Read through the data and report every line in which the word "padrão" occurs.

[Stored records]
........

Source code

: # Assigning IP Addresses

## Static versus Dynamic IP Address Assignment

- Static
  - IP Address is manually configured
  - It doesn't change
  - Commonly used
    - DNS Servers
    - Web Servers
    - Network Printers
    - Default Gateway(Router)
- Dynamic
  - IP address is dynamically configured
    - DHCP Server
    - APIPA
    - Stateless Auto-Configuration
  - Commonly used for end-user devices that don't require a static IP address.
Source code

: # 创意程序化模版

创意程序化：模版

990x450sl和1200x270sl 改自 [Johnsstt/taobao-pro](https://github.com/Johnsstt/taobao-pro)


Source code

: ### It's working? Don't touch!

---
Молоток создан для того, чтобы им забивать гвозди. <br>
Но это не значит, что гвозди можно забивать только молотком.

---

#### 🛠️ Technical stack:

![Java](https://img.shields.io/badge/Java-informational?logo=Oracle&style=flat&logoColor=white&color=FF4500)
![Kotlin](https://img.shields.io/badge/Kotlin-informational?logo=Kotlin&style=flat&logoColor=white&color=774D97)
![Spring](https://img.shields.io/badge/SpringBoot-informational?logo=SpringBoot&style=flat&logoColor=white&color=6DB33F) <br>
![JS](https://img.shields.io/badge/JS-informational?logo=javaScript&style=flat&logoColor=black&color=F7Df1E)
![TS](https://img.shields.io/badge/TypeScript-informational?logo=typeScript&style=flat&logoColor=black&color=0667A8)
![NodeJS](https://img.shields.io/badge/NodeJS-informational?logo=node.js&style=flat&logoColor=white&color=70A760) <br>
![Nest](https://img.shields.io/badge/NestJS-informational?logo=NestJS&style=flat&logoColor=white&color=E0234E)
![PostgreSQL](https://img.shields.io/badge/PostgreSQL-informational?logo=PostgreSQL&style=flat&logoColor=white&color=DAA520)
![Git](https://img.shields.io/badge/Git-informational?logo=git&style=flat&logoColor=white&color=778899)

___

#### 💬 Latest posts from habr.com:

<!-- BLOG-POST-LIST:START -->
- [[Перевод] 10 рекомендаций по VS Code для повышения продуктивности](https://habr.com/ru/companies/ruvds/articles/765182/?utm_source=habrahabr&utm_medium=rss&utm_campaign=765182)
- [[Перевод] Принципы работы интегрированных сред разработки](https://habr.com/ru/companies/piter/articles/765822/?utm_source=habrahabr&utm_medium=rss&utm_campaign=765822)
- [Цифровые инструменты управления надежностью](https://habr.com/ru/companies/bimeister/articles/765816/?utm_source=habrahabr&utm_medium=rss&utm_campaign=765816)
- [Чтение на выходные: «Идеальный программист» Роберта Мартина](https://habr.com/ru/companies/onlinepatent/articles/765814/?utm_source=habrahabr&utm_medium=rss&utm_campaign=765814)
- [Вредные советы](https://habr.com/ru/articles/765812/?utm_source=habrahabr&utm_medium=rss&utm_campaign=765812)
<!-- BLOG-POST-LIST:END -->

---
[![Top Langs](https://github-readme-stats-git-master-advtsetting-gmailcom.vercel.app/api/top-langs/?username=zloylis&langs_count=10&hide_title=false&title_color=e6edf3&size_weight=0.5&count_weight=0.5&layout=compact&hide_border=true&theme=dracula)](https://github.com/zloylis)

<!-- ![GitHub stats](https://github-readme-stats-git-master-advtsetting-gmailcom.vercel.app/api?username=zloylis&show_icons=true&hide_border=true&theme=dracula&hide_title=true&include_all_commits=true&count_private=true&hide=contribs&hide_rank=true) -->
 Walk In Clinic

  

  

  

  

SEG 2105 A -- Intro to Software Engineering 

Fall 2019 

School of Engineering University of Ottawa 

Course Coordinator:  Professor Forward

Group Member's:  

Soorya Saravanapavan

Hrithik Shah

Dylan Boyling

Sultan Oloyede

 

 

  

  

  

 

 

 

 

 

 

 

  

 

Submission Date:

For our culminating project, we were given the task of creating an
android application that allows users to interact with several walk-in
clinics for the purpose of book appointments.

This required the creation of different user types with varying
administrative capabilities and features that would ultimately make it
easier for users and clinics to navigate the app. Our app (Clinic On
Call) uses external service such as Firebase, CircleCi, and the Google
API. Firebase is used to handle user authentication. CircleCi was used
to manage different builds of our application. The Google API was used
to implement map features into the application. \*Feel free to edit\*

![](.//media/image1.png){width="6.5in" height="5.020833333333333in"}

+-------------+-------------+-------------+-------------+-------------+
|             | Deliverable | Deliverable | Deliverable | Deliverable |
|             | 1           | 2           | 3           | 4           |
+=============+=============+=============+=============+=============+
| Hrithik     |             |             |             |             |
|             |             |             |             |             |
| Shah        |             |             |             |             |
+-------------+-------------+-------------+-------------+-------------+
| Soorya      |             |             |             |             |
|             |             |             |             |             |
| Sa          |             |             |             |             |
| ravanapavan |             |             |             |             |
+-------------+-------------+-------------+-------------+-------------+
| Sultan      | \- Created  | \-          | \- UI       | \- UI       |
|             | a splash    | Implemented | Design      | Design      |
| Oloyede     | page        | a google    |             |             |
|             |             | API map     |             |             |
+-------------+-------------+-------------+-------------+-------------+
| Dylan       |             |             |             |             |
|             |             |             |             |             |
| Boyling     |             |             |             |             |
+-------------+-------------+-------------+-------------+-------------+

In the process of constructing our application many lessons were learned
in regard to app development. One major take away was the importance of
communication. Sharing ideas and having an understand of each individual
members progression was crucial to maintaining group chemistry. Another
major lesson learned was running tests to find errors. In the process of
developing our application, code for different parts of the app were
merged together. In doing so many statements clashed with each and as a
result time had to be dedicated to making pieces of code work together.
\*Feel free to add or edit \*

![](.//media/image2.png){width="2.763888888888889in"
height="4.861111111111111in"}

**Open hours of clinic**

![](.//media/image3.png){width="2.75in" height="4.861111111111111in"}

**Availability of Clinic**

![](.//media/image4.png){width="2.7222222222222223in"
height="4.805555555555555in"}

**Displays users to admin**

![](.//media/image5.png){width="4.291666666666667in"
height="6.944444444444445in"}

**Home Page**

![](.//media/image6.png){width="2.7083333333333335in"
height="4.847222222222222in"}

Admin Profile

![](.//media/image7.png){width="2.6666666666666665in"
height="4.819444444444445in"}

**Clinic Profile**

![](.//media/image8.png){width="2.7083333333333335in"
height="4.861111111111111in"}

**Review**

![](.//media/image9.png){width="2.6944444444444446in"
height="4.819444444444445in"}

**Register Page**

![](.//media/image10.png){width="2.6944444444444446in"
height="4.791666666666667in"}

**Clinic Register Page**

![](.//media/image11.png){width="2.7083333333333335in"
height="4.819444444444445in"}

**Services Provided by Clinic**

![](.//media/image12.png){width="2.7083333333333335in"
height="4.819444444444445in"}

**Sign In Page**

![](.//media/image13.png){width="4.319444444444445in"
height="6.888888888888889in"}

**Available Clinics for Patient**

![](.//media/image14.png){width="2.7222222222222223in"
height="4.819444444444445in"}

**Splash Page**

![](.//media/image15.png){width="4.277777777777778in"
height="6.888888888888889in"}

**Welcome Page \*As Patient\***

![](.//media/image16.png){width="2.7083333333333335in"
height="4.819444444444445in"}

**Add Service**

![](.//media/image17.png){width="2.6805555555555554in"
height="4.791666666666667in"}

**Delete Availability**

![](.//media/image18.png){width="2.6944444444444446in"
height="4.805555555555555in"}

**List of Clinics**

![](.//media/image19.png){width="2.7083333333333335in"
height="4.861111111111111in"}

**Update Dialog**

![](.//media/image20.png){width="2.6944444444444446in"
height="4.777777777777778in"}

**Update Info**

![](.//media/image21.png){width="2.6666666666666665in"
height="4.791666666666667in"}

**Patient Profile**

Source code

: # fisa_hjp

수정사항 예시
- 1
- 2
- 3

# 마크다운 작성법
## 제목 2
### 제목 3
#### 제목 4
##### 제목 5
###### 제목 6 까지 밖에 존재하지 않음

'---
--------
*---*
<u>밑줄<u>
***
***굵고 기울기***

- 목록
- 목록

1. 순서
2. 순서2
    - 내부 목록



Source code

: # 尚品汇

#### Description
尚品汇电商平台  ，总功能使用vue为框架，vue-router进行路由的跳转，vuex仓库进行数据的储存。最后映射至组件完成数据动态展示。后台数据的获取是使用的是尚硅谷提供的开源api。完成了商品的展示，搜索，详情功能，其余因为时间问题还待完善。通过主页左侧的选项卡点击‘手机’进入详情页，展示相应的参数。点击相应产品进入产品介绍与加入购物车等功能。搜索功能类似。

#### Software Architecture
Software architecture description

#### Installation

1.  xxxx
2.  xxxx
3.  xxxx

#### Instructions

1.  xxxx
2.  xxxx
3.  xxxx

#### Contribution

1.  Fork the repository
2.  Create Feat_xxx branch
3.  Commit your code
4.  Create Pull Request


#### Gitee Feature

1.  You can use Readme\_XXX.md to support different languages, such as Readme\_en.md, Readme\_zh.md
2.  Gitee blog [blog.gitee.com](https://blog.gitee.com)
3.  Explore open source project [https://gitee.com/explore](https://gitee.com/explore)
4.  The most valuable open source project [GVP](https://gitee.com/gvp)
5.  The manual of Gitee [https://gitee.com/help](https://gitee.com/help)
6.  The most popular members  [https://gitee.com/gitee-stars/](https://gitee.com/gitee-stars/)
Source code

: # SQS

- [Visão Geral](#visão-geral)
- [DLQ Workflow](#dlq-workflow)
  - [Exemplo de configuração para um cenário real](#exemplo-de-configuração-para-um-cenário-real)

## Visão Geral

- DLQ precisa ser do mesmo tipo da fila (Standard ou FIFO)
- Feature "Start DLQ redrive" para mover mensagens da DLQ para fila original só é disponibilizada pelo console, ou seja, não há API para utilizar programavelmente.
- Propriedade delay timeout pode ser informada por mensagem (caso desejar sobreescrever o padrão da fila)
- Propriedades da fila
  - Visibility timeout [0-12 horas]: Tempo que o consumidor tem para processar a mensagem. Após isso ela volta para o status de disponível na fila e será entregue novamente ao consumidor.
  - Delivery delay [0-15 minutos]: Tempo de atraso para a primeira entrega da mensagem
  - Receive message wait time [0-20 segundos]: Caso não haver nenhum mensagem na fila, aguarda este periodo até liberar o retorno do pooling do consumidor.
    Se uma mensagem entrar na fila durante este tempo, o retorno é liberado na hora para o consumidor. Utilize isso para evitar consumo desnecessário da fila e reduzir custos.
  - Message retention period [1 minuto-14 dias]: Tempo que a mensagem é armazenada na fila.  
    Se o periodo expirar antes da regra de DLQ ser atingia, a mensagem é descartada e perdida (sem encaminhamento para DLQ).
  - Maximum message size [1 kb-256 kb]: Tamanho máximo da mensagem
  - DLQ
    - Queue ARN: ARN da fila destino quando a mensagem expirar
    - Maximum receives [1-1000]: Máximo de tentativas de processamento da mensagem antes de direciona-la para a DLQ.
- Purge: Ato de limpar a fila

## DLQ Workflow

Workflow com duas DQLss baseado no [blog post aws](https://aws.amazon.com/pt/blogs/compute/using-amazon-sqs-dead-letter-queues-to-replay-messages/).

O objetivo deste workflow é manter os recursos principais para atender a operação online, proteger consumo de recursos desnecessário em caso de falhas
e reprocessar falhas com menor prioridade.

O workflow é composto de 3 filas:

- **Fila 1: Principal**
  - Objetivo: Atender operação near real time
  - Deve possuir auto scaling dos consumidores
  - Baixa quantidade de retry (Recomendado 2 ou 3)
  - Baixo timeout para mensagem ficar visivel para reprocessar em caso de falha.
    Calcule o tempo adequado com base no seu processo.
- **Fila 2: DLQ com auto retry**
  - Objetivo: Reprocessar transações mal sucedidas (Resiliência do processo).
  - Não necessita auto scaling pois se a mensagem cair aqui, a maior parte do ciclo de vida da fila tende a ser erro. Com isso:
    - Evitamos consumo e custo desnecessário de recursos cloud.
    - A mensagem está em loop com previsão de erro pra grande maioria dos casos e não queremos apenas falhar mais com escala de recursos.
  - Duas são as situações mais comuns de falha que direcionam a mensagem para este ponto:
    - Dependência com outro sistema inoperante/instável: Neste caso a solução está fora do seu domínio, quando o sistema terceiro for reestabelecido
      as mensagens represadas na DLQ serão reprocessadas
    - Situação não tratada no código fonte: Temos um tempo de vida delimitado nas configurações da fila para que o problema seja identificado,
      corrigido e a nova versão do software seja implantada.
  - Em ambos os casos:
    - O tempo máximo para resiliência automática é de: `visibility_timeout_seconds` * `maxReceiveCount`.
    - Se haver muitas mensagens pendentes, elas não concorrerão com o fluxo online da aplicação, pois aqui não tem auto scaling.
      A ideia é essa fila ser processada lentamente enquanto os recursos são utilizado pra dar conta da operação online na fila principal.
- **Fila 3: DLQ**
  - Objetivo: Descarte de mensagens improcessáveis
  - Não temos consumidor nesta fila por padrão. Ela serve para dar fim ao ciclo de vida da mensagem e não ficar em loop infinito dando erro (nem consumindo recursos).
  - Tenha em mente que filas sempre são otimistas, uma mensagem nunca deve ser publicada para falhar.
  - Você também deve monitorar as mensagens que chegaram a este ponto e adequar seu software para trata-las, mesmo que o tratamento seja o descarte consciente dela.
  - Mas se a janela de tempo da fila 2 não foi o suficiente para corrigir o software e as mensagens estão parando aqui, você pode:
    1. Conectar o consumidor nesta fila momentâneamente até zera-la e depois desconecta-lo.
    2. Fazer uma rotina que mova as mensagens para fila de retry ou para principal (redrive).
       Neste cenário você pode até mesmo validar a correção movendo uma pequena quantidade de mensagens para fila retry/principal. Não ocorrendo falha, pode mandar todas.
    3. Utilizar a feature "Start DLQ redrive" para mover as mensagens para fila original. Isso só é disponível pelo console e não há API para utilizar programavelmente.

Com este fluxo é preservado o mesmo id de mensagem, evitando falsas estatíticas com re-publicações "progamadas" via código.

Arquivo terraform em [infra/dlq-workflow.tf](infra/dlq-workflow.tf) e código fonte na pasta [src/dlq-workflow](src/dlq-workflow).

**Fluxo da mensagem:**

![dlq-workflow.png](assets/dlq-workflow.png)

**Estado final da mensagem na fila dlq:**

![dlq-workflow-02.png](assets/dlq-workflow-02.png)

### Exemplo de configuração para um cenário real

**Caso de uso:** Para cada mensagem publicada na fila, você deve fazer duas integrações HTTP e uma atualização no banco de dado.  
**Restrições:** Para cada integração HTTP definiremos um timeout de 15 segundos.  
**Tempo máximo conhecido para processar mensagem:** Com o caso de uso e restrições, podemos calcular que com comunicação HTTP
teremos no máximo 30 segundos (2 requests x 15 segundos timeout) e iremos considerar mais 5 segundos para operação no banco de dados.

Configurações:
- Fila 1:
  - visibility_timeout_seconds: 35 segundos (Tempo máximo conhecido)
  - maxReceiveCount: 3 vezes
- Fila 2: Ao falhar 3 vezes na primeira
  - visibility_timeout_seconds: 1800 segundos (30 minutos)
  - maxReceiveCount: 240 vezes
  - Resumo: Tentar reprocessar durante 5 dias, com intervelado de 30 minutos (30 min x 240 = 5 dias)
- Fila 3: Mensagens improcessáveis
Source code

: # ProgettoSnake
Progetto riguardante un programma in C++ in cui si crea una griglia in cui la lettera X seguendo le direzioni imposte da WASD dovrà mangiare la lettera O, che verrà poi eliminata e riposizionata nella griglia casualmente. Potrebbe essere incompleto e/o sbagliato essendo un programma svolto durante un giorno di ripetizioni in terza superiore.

........

● Result of the task
- Propriedade delay timeout pode ser informada por mensagem (caso desejar sobreescrever o padrão da fila)
  - Não temos consumidor nesta fila por padrão. Ela serve para dar fim ao ciclo de vida da mensagem e não ficar em loop infinito dando erro (nem consumindo recursos).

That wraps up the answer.